(Records from a dataset)
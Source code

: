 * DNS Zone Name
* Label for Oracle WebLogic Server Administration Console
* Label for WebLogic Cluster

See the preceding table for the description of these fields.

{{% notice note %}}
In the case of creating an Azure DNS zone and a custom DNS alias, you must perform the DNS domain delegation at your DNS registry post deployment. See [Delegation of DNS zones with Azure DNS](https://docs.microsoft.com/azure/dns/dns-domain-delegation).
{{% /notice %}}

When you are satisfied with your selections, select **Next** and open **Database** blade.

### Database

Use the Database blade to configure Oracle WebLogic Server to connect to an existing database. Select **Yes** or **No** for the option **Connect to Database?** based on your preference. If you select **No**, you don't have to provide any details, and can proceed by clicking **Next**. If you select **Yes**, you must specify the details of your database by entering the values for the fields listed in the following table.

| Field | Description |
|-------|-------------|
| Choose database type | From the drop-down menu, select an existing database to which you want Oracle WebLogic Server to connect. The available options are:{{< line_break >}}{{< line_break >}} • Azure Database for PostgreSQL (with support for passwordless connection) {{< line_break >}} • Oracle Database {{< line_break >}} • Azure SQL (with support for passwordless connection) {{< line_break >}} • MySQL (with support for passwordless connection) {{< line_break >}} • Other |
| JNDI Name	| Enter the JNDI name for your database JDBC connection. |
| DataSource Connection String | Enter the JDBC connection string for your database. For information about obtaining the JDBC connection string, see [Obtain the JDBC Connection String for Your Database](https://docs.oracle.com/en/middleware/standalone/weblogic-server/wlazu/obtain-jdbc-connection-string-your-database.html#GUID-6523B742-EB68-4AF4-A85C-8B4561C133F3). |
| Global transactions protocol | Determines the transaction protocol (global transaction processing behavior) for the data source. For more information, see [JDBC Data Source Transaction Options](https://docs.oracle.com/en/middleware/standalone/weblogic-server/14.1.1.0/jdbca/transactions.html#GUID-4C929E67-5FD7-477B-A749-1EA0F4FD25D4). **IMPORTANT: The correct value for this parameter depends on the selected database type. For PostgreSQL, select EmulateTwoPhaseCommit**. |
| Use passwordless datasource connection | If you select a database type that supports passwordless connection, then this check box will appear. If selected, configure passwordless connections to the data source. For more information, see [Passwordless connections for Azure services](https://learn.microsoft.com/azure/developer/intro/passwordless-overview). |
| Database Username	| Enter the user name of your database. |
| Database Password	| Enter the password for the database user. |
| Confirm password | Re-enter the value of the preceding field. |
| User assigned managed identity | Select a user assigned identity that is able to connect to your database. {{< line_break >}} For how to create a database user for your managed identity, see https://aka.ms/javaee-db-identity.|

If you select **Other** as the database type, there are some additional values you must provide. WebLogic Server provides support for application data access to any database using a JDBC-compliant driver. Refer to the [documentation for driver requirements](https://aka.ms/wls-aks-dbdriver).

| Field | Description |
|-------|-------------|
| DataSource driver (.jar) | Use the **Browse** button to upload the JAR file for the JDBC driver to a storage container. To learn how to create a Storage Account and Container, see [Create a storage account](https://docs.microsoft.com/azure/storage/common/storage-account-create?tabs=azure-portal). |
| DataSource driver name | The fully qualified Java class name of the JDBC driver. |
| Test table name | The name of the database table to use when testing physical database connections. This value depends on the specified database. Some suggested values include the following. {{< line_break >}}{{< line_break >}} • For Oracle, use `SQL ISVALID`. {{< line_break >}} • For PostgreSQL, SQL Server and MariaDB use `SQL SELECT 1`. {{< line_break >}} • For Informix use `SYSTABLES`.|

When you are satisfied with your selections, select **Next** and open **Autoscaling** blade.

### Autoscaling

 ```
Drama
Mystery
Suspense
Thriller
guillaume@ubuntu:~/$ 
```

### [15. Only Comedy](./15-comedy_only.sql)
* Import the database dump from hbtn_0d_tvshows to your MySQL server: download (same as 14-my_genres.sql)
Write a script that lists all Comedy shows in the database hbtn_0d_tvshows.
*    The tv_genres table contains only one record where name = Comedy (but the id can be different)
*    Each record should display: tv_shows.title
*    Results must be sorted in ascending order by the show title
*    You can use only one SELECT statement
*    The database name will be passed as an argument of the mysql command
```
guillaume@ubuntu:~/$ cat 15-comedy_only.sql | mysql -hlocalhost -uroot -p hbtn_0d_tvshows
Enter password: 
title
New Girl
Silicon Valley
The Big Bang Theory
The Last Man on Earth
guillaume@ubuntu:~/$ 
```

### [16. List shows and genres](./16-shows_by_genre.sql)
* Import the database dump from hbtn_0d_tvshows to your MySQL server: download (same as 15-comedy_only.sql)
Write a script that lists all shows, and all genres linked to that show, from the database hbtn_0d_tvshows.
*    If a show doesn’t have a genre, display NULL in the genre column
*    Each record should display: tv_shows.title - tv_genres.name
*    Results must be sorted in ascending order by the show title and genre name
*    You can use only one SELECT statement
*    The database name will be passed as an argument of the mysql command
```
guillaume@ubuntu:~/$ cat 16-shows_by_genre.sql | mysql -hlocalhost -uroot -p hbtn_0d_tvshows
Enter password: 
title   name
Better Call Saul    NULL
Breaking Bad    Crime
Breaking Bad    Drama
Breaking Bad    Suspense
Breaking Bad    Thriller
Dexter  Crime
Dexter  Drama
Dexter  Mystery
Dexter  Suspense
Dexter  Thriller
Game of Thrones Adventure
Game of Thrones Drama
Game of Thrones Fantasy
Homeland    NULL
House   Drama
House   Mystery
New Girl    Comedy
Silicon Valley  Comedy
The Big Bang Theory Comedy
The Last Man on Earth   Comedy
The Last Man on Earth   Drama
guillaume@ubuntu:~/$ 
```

* TASK INSTRUCTIONS *
Each entry above is to be returned exactly as given.

* EXERCISE ANSWER *
Source code

: * DNS Zone Name
* Label for Oracle WebLogic Server Administration Console
* Label for WebLogic Cluster

See the preceding table for the description of these fields.

{{% notice note %}}
In the case of creating an Azure DNS zone and a custom DNS alias, you must perform the DNS domain delegation at your DNS registry post deployment. See [Delegation of DNS zones with Azure DNS](https://docs.microsoft.com/azure/dns/dns-domain-delegation).
{{% /notice %}}

When you are satisfied with your selections, select **Next** and open **Database** blade.

### Database

Use the Database blade to configure Oracle WebLogic Server to connect to an existing database. Select **Yes** or **No** for the option **Connect to Database?** based on your preference. If you select **No**, you don't have to provide any details, and can proceed by clicking **Next**. If you select **Yes**, you must specify the details of your database by entering the values for the fields listed in the following table.

| Field | Description |
|-------|-------------|
| Choose database type | From the drop-down menu, select an existing database to which you want Oracle WebLogic Server to connect. The available options are:{{< line_break >}}{{< line_break >}} • Azure Database for PostgreSQL (with support for passwordless connection) {{< line_break >}} • Oracle Database {{< line_break >}} • Azure SQL (with support for passwordless connection) {{< line_break >}} • MySQL (with support for passwordless connection) {{< line_break >}} • Other |
| JNDI Name	| Enter the JNDI name for your database JDBC connection. |
| DataSource Connection String | Enter the JDBC connection string for your database. For information about obtaining the JDBC connection string, see [Obtain the JDBC Connection String for Your Database](https://docs.oracle.com/en/middleware/standalone/weblogic-server/wlazu/obtain-jdbc-connection-string-your-database.html#GUID-6523B742-EB68-4AF4-A85C-8B4561C133F3). |
| Global transactions protocol | Determines the transaction protocol (global transaction processing behavior) for the data source. For more information, see [JDBC Data Source Transaction Options](https://docs.oracle.com/en/middleware/standalone/weblogic-server/14.1.1.0/jdbca/transactions.html#GUID-4C929E67-5FD7-477B-A749-1EA0F4FD25D4). **IMPORTANT: The correct value for this parameter depends on the selected database type. For PostgreSQL, select EmulateTwoPhaseCommit**. |
| Use passwordless datasource connection | If you select a database type that supports passwordless connection, then this check box will appear. If selected, configure passwordless connections to the data source. For more information, see [Passwordless connections for Azure services](https://learn.microsoft.com/azure/developer/intro/passwordless-overview). |
| Database Username	| Enter the user name of your database. |
| Database Password	| Enter the password for the database user. |
| Confirm password | Re-enter the value of the preceding field. |
| User assigned managed identity | Select a user assigned identity that is able to connect to your database. {{< line_break >}} For how to create a database user for your managed identity, see https://aka.ms/javaee-db-identity.|

If you select **Other** as the database type, there are some additional values you must provide. WebLogic Server provides support for application data access to any database using a JDBC-compliant driver. Refer to the [documentation for driver requirements](https://aka.ms/wls-aks-dbdriver).

| Field | Description |
|-------|-------------|
| DataSource driver (.jar) | Use the **Browse** button to upload the JAR file for the JDBC driver to a storage container. To learn how to create a Storage Account and Container, see [Create a storage account](https://docs.microsoft.com/azure/storage/common/storage-account-create?tabs=azure-portal). |
| DataSource driver name | The fully qualified Java class name of the JDBC driver. |
| Test table name | The name of the database table to use when testing physical database connections. This value depends on the specified database. Some suggested values include the following. {{< line_break >}}{{< line_break >}} • For Oracle, use `SQL ISVALID`. {{< line_break >}} • For PostgreSQL, SQL Server and MariaDB use `SQL SELECT 1`. {{< line_break >}} • For Informix use `SYSTABLES`.|

When you are satisfied with your selections, select **Next** and open **Autoscaling** blade.

### Autoscaling

 ```
Drama
Mystery
Suspense
Thriller
guillaume@ubuntu:~/$ 
```

### [15. Only Comedy](./15-comedy_only.sql)
* Import the database dump from hbtn_0d_tvshows to your MySQL server: download (same as 14-my_genres.sql)
Write a script that lists all Comedy shows in the database hbtn_0d_tvshows.
*    The tv_genres table contains only one record where name = Comedy (but the id can be different)
*    Each record should display: tv_shows.title
*    Results must be sorted in ascending order by the show title
*    You can use only one SELECT statement
*    The database name will be passed as an argument of the mysql command
```
guillaume@ubuntu:~/$ cat 15-comedy_only.sql | mysql -hlocalhost -uroot -p hbtn_0d_tvshows
Enter password: 
title
New Girl
Silicon Valley
The Big Bang Theory
The Last Man on Earth
guillaume@ubuntu:~/$ 
```

### [16. List shows and genres](./16-shows_by_genre.sql)
* Import the database dump from hbtn_0d_tvshows to your MySQL server: download (same as 15-comedy_only.sql)
Write a script that lists all shows, and all genres linked to that show, from the database hbtn_0d_tvshows.
*    If a show doesn’t have a genre, display NULL in the genre column
*    Each record should display: tv_shows.title - tv_genres.name
*    Results must be sorted in ascending order by the show title and genre name
*    You can use only one SELECT statement
*    The database name will be passed as an argument of the mysql command
```
guillaume@ubuntu:~/$ cat 16-shows_by_genre.sql | mysql -hlocalhost -uroot -p hbtn_0d_tvshows
Enter password: 
title   name
Better Call Saul    NULL
Breaking Bad    Crime
Breaking Bad    Drama
Breaking Bad    Suspense
Breaking Bad    Thriller
Dexter  Crime
Dexter  Drama
Dexter  Mystery
Dexter  Suspense
Dexter  Thriller
Game of Thrones Adventure
Game of Thrones Drama
Game of Thrones Fantasy
Homeland    NULL
House   Drama
House   Mystery
New Girl    Comedy
Silicon Valley  Comedy
The Big Bang Theory Comedy
The Last Man on Earth   Comedy
The Last Man on Earth   Drama
guillaume@ubuntu:~/$ 
```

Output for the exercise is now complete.